India's Modi to give closely watched speech as doubts grow

India's Prime Minister Narendra Modi waves while leaving the BRICS-UNASUR Summit at Itamaraty Palace in Brasilia, Brazil on July 16, 2014.  India's new Prime Minister Narendra Modi will on Friday deliver an Independence Day speech that is b
India's Prime Minister Narendra Modi waves while leaving the BRICS-UNASUR Summit at Itamaraty Palace in Brasilia, Brazil on July 16, 2014.  India's new Prime Minister Narendra Modi will on Friday deliver an Independence Day speech that is being closely watched for announcements of major reforms, amid growing scepticism about his chances of quickly transforming the struggling economy. -- PHOTO: AFP

NEW DELHI (AFP) - India's new Prime Minister Narendra Modi will on Friday deliver an Independence Day speech that is being closely watched for announcements of major reforms, amid growing scepticism about his chances of quickly transforming the struggling economy.

Modi won the biggest mandate in 30 years at national elections in May on promises of creating much-needed jobs, attracting investment, cutting red-tape and cleaning up corrupt government.

But he has yet to deliver on the promised reforms, dampening expectations that his right-wing government can overhaul an economy suffering through the worst slowdown in two decades.

The charismatic new leader will deliver his speech from the imposing ramparts of the old city's Red Fort, where, in a break with tradition, more than 10,000 members of the public will be present.

The occasion is usually reserved for VIPs.

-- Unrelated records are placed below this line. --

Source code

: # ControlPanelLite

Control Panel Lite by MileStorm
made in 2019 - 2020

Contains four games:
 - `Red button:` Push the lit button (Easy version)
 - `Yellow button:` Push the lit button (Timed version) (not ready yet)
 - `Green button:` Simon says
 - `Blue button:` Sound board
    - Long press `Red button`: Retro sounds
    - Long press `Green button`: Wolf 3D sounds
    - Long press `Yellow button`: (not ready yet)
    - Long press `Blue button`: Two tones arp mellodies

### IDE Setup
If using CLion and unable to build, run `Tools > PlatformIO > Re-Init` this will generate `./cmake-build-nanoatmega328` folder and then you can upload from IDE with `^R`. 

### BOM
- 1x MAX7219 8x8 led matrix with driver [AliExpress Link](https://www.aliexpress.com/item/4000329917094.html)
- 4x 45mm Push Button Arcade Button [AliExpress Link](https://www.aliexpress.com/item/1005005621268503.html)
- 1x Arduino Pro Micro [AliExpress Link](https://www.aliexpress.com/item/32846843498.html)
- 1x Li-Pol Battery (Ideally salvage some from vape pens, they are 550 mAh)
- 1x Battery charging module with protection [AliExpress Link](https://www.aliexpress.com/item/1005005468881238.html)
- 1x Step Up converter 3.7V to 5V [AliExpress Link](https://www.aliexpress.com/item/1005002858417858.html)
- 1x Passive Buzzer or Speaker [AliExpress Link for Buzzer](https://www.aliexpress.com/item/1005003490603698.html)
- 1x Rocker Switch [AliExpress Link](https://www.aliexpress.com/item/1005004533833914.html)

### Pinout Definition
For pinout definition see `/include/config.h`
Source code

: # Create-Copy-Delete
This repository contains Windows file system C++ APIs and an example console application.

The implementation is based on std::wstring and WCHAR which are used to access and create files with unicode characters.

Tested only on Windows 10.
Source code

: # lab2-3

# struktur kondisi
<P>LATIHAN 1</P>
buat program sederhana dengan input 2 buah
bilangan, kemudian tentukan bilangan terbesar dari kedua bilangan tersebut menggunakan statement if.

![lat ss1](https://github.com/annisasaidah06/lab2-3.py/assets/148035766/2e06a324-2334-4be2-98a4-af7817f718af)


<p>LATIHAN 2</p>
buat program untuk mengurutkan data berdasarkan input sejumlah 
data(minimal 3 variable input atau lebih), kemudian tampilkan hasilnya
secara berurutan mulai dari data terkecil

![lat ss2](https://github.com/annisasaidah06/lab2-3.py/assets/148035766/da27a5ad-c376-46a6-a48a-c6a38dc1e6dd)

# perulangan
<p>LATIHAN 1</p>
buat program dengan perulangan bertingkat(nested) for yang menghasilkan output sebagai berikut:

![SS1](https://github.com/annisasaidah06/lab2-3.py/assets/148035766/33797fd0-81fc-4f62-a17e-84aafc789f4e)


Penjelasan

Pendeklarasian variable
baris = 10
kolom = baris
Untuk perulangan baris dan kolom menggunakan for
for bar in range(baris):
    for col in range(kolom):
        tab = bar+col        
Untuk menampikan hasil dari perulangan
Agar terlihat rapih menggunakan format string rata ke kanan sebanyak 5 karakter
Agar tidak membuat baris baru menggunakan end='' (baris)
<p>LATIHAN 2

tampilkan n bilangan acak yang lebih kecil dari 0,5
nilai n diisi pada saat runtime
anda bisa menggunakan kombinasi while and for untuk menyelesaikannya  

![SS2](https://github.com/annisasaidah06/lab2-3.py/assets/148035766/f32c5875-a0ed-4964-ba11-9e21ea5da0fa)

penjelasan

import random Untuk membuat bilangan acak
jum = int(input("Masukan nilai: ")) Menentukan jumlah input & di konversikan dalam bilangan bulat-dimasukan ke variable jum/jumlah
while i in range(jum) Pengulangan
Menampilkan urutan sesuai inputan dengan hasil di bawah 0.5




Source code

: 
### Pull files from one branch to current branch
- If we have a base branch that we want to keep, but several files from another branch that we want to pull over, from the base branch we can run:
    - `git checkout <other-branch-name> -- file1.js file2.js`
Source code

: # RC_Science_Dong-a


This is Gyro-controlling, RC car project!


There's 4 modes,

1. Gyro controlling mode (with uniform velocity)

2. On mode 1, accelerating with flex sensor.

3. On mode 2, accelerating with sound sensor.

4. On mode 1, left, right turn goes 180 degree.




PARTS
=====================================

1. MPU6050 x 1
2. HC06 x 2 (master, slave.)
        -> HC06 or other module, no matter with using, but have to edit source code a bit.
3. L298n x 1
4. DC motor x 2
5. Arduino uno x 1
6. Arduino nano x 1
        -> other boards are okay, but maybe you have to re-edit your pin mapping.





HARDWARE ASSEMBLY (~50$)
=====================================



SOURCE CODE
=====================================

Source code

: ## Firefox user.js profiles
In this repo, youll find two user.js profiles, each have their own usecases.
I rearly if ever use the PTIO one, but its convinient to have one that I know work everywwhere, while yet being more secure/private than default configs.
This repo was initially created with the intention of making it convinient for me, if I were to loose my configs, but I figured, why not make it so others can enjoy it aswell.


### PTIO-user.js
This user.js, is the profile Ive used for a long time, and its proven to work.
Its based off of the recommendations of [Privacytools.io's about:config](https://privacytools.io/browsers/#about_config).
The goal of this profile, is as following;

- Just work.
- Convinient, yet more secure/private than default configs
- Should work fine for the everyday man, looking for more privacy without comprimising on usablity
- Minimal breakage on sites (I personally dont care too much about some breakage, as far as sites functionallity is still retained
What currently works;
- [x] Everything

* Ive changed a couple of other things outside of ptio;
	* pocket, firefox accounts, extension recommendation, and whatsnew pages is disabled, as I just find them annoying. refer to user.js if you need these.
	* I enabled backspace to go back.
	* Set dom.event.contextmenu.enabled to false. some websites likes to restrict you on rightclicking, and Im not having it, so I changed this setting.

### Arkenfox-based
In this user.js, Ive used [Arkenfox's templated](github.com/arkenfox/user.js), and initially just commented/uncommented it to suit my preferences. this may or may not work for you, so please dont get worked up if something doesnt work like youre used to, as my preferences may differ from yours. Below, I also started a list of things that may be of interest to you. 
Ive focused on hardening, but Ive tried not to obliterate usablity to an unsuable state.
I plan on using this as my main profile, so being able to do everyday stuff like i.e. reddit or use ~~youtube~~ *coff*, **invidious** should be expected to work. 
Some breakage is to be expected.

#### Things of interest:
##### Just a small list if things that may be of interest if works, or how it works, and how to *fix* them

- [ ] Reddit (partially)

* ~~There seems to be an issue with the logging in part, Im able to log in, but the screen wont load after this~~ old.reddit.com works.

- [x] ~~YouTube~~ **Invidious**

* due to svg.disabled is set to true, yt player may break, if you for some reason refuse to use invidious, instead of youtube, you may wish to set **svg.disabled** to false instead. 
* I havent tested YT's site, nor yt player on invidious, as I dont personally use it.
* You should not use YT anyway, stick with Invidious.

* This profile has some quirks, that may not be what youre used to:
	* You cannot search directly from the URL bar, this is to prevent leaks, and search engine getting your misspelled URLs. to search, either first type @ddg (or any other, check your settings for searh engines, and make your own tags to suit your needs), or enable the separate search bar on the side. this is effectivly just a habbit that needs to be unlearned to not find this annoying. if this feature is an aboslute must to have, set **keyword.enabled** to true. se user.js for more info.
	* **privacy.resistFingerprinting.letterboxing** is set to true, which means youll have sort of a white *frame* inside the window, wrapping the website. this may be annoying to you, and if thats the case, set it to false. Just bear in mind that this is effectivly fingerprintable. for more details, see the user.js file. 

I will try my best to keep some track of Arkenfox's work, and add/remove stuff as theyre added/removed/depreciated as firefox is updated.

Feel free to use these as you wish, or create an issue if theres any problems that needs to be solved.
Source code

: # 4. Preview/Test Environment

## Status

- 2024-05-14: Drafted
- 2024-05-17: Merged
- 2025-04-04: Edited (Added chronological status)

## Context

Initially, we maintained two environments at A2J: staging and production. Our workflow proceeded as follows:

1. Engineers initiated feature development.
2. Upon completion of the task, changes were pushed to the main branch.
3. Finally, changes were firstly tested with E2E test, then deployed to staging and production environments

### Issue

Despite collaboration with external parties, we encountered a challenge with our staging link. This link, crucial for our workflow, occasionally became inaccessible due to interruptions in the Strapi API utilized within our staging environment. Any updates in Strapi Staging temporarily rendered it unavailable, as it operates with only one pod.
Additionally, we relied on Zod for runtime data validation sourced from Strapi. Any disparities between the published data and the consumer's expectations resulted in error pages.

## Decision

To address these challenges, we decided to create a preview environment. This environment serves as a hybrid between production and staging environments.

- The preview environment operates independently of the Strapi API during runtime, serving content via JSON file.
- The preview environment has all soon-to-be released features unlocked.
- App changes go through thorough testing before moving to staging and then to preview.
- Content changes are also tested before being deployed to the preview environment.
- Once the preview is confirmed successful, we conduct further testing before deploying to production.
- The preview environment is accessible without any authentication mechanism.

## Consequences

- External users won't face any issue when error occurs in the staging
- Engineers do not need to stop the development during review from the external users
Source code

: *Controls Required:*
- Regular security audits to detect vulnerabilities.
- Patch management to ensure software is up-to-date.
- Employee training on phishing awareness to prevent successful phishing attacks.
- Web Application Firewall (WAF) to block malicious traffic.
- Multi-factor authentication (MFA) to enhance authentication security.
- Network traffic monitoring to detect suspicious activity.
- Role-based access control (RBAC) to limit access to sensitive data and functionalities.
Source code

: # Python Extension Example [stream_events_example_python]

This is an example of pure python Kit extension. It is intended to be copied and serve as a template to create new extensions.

In the days running up to the heavily publicised event, India's national press have trailed possible new policy announcements, including an ambitious plan to enable every household to have a bank account in coming years.

The initiative will allow the government to deliver more of its multi-billion dollar welfare schemes in cash rather than subsidies, the papers said.

Only 35 per cent of Indians have bank accounts, according to the World Bank, and lack of access to formal financial institutions often forces villagers to build up savings in cash, or borrow money from unscrupulous moneylenders.

Direct cash transfers, an initiative started under the previous Congress government, will improve efficiency and reduce the risk of massive graft, many economists believe.

The speech comes in the same week that the government suffered a major setback blow when the opposition blocked its first big attempt at legislative reform in parliament The landmark bill aimed to liberalise the insurance industry by lifting the foreign investment limit in the industry.

It was sent to a committee on Thursday, raising fears of a quagmire in parliament - and echoes of the previous government's failure to push through legislation.

Analyst Pratap Bhanu Mehta said the government had so far "put in an ordinary performance" and Modi needed to "come out swinging" soon or risk losing credibility.

"It was unrealistic to expect big bang reforms or sharp ideological shifts," said Mehta, president of Delhi-based think tank the Centre for Policy Research.

"Quite the contrary, what is needed is a little clarity, honesty, common sense and sense of purpose," he wrote recently in the Indian Express newspaper.

"The government is, at this moment, failing to project these qualities."

Markets were showing initial signs of scepticism about the government's planned action on a "wish-list" of reforms, UBS said in a research note this week.

But it was unrealistic to expect the government "to address all problems in the short term", it said.

Ahead of the speech and Independence Day celebrations, security has been stepped up, with police and soldiers out in force across the capital.